Your objective: An exact copy of all the data below is needed.

★ ★ ★ ★ ★

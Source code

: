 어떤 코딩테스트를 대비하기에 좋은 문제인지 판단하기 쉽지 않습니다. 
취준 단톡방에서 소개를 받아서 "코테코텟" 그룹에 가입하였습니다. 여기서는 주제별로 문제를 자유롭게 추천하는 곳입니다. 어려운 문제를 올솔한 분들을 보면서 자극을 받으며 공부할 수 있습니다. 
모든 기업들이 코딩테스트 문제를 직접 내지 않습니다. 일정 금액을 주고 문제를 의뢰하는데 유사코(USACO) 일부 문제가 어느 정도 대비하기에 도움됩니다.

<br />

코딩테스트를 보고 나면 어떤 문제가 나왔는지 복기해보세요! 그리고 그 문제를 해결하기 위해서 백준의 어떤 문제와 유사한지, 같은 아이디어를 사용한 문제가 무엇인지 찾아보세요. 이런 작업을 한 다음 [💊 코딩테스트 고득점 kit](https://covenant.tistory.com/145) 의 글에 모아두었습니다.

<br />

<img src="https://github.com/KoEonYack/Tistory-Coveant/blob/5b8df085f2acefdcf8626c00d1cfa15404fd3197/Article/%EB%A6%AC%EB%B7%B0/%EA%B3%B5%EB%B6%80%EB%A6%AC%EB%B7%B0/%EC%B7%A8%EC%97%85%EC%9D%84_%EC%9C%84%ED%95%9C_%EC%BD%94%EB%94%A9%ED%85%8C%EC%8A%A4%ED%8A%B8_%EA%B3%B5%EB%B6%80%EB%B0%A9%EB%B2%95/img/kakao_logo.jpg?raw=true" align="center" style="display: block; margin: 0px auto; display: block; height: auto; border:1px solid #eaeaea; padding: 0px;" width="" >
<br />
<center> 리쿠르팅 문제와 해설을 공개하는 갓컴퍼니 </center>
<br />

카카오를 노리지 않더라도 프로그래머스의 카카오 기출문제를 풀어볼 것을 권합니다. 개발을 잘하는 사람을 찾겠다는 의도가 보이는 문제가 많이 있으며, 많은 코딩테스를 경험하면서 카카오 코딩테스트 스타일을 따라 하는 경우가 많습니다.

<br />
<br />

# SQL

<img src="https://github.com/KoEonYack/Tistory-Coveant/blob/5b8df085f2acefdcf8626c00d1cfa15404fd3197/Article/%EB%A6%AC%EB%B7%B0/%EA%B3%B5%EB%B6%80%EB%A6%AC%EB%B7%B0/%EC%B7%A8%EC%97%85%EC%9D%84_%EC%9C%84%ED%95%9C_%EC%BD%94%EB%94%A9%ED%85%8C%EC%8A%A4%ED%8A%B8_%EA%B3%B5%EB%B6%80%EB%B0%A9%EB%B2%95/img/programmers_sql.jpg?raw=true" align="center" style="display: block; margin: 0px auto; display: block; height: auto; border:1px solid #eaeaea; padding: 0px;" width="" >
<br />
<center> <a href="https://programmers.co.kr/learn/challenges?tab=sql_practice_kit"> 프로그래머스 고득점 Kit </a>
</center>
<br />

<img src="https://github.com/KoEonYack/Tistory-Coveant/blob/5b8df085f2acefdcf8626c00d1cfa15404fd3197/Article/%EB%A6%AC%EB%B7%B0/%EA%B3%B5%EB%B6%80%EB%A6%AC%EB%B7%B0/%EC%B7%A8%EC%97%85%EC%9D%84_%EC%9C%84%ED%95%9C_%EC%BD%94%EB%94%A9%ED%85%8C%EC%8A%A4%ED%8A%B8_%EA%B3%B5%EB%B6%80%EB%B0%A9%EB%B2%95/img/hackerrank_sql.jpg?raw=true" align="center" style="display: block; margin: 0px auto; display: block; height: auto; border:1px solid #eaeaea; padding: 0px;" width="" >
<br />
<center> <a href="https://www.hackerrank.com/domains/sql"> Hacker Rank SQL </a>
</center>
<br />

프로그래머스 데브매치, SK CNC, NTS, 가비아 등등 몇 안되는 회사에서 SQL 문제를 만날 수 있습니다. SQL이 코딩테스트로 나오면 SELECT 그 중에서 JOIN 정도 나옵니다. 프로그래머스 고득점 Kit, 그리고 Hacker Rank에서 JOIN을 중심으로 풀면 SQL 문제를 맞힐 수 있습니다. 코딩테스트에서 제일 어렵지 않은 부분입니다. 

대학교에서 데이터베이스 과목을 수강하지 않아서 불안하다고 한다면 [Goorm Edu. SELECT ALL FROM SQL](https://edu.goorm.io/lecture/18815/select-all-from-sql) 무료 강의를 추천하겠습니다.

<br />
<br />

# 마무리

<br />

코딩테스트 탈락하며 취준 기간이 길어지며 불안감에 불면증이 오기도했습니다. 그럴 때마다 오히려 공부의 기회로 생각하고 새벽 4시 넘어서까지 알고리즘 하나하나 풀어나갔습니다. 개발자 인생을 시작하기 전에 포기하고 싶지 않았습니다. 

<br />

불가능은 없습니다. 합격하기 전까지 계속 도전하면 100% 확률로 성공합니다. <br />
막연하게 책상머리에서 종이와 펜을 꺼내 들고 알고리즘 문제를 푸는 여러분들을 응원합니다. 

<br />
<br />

★ ★ ★ ★ ★

Solution to this exercise:
Source code

: 어떤 코딩테스트를 대비하기에 좋은 문제인지 판단하기 쉽지 않습니다. 
취준 단톡방에서 소개를 받아서 "코테코텟" 그룹에 가입하였습니다. 여기서는 주제별로 문제를 자유롭게 추천하는 곳입니다. 어려운 문제를 올솔한 분들을 보면서 자극을 받으며 공부할 수 있습니다. 
모든 기업들이 코딩테스트 문제를 직접 내지 않습니다. 일정 금액을 주고 문제를 의뢰하는데 유사코(USACO) 일부 문제가 어느 정도 대비하기에 도움됩니다.

<br />

코딩테스트를 보고 나면 어떤 문제가 나왔는지 복기해보세요! 그리고 그 문제를 해결하기 위해서 백준의 어떤 문제와 유사한지, 같은 아이디어를 사용한 문제가 무엇인지 찾아보세요. 이런 작업을 한 다음 [💊 코딩테스트 고득점 kit](https://covenant.tistory.com/145) 의 글에 모아두었습니다.

<br />

<img src="https://github.com/KoEonYack/Tistory-Coveant/blob/5b8df085f2acefdcf8626c00d1cfa15404fd3197/Article/%EB%A6%AC%EB%B7%B0/%EA%B3%B5%EB%B6%80%EB%A6%AC%EB%B7%B0/%EC%B7%A8%EC%97%85%EC%9D%84_%EC%9C%84%ED%95%9C_%EC%BD%94%EB%94%A9%ED%85%8C%EC%8A%A4%ED%8A%B8_%EA%B3%B5%EB%B6%80%EB%B0%A9%EB%B2%95/img/kakao_logo.jpg?raw=true" align="center" style="display: block; margin: 0px auto; display: block; height: auto; border:1px solid #eaeaea; padding: 0px;" width="" >
<br />
<center> 리쿠르팅 문제와 해설을 공개하는 갓컴퍼니 </center>
<br />

카카오를 노리지 않더라도 프로그래머스의 카카오 기출문제를 풀어볼 것을 권합니다. 개발을 잘하는 사람을 찾겠다는 의도가 보이는 문제가 많이 있으며, 많은 코딩테스를 경험하면서 카카오 코딩테스트 스타일을 따라 하는 경우가 많습니다.

<br />
<br />

# SQL

<img src="https://github.com/KoEonYack/Tistory-Coveant/blob/5b8df085f2acefdcf8626c00d1cfa15404fd3197/Article/%EB%A6%AC%EB%B7%B0/%EA%B3%B5%EB%B6%80%EB%A6%AC%EB%B7%B0/%EC%B7%A8%EC%97%85%EC%9D%84_%EC%9C%84%ED%95%9C_%EC%BD%94%EB%94%A9%ED%85%8C%EC%8A%A4%ED%8A%B8_%EA%B3%B5%EB%B6%80%EB%B0%A9%EB%B2%95/img/programmers_sql.jpg?raw=true" align="center" style="display: block; margin: 0px auto; display: block; height: auto; border:1px solid #eaeaea; padding: 0px;" width="" >
<br />
<center> <a href="https://programmers.co.kr/learn/challenges?tab=sql_practice_kit"> 프로그래머스 고득점 Kit </a>
</center>
<br />

<img src="https://github.com/KoEonYack/Tistory-Coveant/blob/5b8df085f2acefdcf8626c00d1cfa15404fd3197/Article/%EB%A6%AC%EB%B7%B0/%EA%B3%B5%EB%B6%80%EB%A6%AC%EB%B7%B0/%EC%B7%A8%EC%97%85%EC%9D%84_%EC%9C%84%ED%95%9C_%EC%BD%94%EB%94%A9%ED%85%8C%EC%8A%A4%ED%8A%B8_%EA%B3%B5%EB%B6%80%EB%B0%A9%EB%B2%95/img/hackerrank_sql.jpg?raw=true" align="center" style="display: block; margin: 0px auto; display: block; height: auto; border:1px solid #eaeaea; padding: 0px;" width="" >
<br />
<center> <a href="https://www.hackerrank.com/domains/sql"> Hacker Rank SQL </a>
</center>
<br />

프로그래머스 데브매치, SK CNC, NTS, 가비아 등등 몇 안되는 회사에서 SQL 문제를 만날 수 있습니다. SQL이 코딩테스트로 나오면 SELECT 그 중에서 JOIN 정도 나옵니다. 프로그래머스 고득점 Kit, 그리고 Hacker Rank에서 JOIN을 중심으로 풀면 SQL 문제를 맞힐 수 있습니다. 코딩테스트에서 제일 어렵지 않은 부분입니다. 

대학교에서 데이터베이스 과목을 수강하지 않아서 불안하다고 한다면 [Goorm Edu. SELECT ALL FROM SQL](https://edu.goorm.io/lecture/18815/select-all-from-sql) 무료 강의를 추천하겠습니다.

<br />
<br />

# 마무리

<br />

코딩테스트 탈락하며 취준 기간이 길어지며 불안감에 불면증이 오기도했습니다. 그럴 때마다 오히려 공부의 기회로 생각하고 새벽 4시 넘어서까지 알고리즘 하나하나 풀어나갔습니다. 개발자 인생을 시작하기 전에 포기하고 싶지 않았습니다. 

<br />

불가능은 없습니다. 합격하기 전까지 계속 도전하면 100% 확률로 성공합니다. <br />
막연하게 책상머리에서 종이와 펜을 꺼내 들고 알고리즘 문제를 푸는 여러분들을 응원합니다. 

<br />
<br />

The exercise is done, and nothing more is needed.